Life With a Newborn Is A Paradox

Life with a newborn feels like a constant whirlwind of emotions. Somehow, every day is full of the most opposite of feelings and it can feel confusing. After having our third this last December, I found myself constantly at odds with the feelings and emotions that were happening in my heart and in my head. How could I feel happy and sad simultaneously? Both relieved that he’s finally here and stressed at all that his entrance entails in our lives with our other two toddlers?
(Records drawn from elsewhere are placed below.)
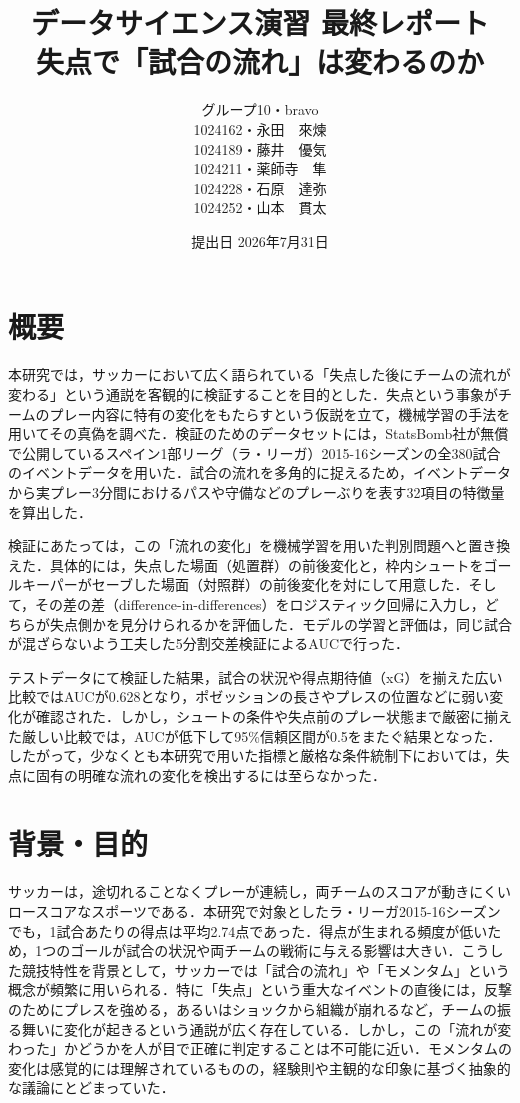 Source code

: \documentclass[11pt]{ujarticle} %
\title{データサイエンス演習 最終レポート\\失点で「試合の流れ」は変わるのか}
\author{%
グループ10・bravo\\
1024162・永田　來煉\\
1024189・藤井　優気\\
1024211・薬師寺　隼\\
1024228・石原　達弥\\
1024252・山本　貫太
}
\date{提出日 2026年7月31日}
\begin{document}
\maketitle
\clearpage

\section{概要}
本研究では，サッカーにおいて広く語られている「失点した後にチームの流れが変わる」という通説を客観的に検証することを目的とした．失点という事象がチームのプレー内容に特有の変化をもたらすという仮説を立て，機械学習の手法を用いてその真偽を調べた．検証のためのデータセットには，StatsBomb社が無償で公開しているスペイン1部リーグ（ラ・リーガ）2015-16シーズンの全380試合のイベントデータを用いた．試合の流れを多角的に捉えるため，イベントデータから実プレー3分間におけるパスや守備などのプレーぶりを表す32項目の特徴量を算出した．

検証にあたっては，この「流れの変化」を機械学習を用いた判別問題へと置き換えた．具体的には，失点した場面（処置群）の前後変化と，枠内シュートをゴールキーパーがセーブした場面（対照群）の前後変化を対にして用意した．そして，その差の差（difference-in-differences）をロジスティック回帰に入力し，どちらが失点側かを見分けられるかを評価した．モデルの学習と評価は，同じ試合が混ざらないよう工夫した5分割交差検証によるAUCで行った．  

テストデータにて検証した結果，試合の状況や得点期待値（xG）を揃えた広い比較ではAUCが0.628となり，ポゼッションの長さやプレスの位置などに弱い変化が確認された．しかし，シュートの条件や失点前のプレー状態まで厳密に揃えた厳しい比較では，AUCが低下して95\%信頼区間が0.5をまたぐ結果となった．したがって，少なくとも本研究で用いた指標と厳格な条件統制下においては，失点に固有の明確な流れの変化を検出するには至らなかった．  

\section{背景・⽬的}
サッカーは，途切れることなくプレーが連続し，両チームのスコアが動きにくいロースコアなスポーツである．本研究で対象としたラ・リーガ2015-16シーズンでも，1試合あたりの得点は平均2.74点であった．得点が生まれる頻度が低いため，1つのゴールが試合の状況や両チームの戦術に与える影響は大きい．こうした競技特性を背景として，サッカーでは「試合の流れ」や「モメンタム」という概念が頻繁に用いられる．特に「失点」という重大なイベントの直後には，反撃のためにプレスを強める，あるいはショックから組織が崩れるなど，チームの振る舞いに変化が起きるという通説が広く存在している．しかし，この「流れが変わった」かどうかを人が目で正確に判定することは不可能に近い．モメンタムの変化は感覚的には理解されているものの，経験則や主観的な印象に基づく抽象的な議論にとどまっていた．
\end{document}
One day, as I snuggled my new little love close, it hit me that life with a newborn is really a constant paradox. A heart and head full of conflicting emotions that somehow coexist. And it’s confusing and also beautiful-

I feel both wiped and yet, completely full ⁣

I simultaneously look forward to not being *quite* so needed and I dread the day that he doesn’t need me anymore ⁣

“Sleep when the baby sleeps” ⁣
So when do I shower or fold the laundry or hold my older two that still need mommy’s lap too? ⁣

My arms are tired from holding him and I also don’t want to put him down ⁣

I feel constantly in need of a shower, covered in leaking breast milk and also, breastfeeding is one of my very favorite parts of motherhood ⁣

“I need to nap” ⁣
“I’m just going to hold him a little longer” ⁣

I need to get out of the house but I want nothing more than to stay in bed and take in these fleeting newborn days ⁣

They are fleeting, these days full of snuggles and nights lacking in sleep. That both makes me feel weepy and is also a huge relief. ⁣

Weepy, because every day that passes is a day he’s less of a newborn and I truly love these newborn days. Relieving, because this level of exhaustion is only sustainable for so long. ⁣

They say “Babies don’t keep” and it’s true. And that’s worth mourning and also celebrating. I want to freeze time and I also can’t wait to watch him grow and see who he becomes one day. ⁣

What an honor and also a beautiful burden it is, this season of living in the “both, and”.